ISO 15926 is one of the most cited and least understood standards in industrial data management. Engineers and asset managers encounter references to it regularly — in project specifications, procurement documents, and system integration requirements — but rarely with a clear explanation of what it actually requires in practice.
This guide explains ISO 15926 in plain terms: what it is, why it was developed, what implementing it actually involves, and how it connects to the other standards and tools that industrial organisations use.
Large industrial facilities — oil refineries, LNG plants, offshore platforms, chemical complexes — are built and operated using dozens of different software systems from different vendors. Engineering tools, CMMS, ERP, EAM, inspection management, safety systems — each representing the same physical assets in its own proprietary format.
A centrifugal pump in the engineering system has a tag, a P&ID reference, a datasheet, and a functional location. In the CMMS, the same pump is an equipment record with a maintenance strategy and a spare parts list. In the ERP, it is a fixed asset with a depreciation schedule. All three representations refer to the same physical object — but without a common language, connecting them requires custom mapping that must be rebuilt for every project and every combination of systems.
ISO 15926 was developed to provide that common language — a neutral, standards-based way to represent industrial assets and their properties that any system can use, regardless of its internal data model.
ISO 15926 defines an object-oriented data model for representing physical objects, activities, and their properties.
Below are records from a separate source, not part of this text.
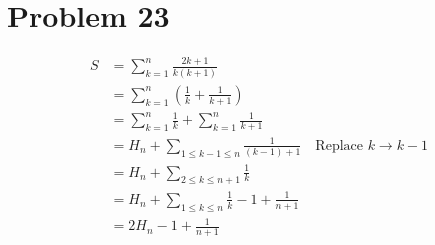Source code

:\section*{Problem 23}
\begin{align*}
    S & = \sum_{k=1}^{n} \frac{2k+1}{k(k+1)}                                                      \\
      & =\sum_{k=1}^{n} \left(\frac{1}{k} + \frac{1}{k+1}\right)                                  \\
      & = \sum_{k=1}^{n} \frac{1}{k} + \sum_{k=1}^{n} \frac{1}{k+1}                               \\
      & = H_n + \sum_{1\leq k-1 \leq n} \frac{1}{(k-1)+1} \quad \text{Replace $k\rightarrow k-1$} \\
      & = H_n + \sum_{2\leq k \leq n+1} \frac{1}{k}                                               \\
      & = H_n + \sum_{1\leq k \leq n} \frac{1}{k} - 1 + \frac{1}{n+1}                             \\
      & = 2H_n - 1 + \frac{1}{n+1}
\end{align*}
It provides a formal, system-independent way to describe what something is, what it does, what properties it has, and how it relates to other things. This model is what makes it possible for different systems to exchange data about the same asset without losing meaning or context.
The standard is accompanied by a reference data library (RDL) — a controlled vocabulary of classes, properties, and relationships. The RDL provides the common definitions needed for consistent data exchange. When two systems both use ISO 15926 reference data to describe a centrifugal pump, they mean the same thing — regardless of their internal data structures. This is what eliminates the need for custom mapping between every pair of systems.
For most organisations, ISO 15926 implementation is not a standalone project — it is a consequence of choosing systems and defining data standards that align with the ISO 15926 data model.
Practical implementation typically involves:
ISO 15926 does not exist in isolation. It connects to and complements several other standards that industrial organisations regularly encounter:
One of the most practical applications of ISO 15926 is in engineering and asset document handover. When contractor and operator systems must exchange tens of thousands of documents and data records at project completion, having a common reference data framework dramatically reduces the reconciliation effort required.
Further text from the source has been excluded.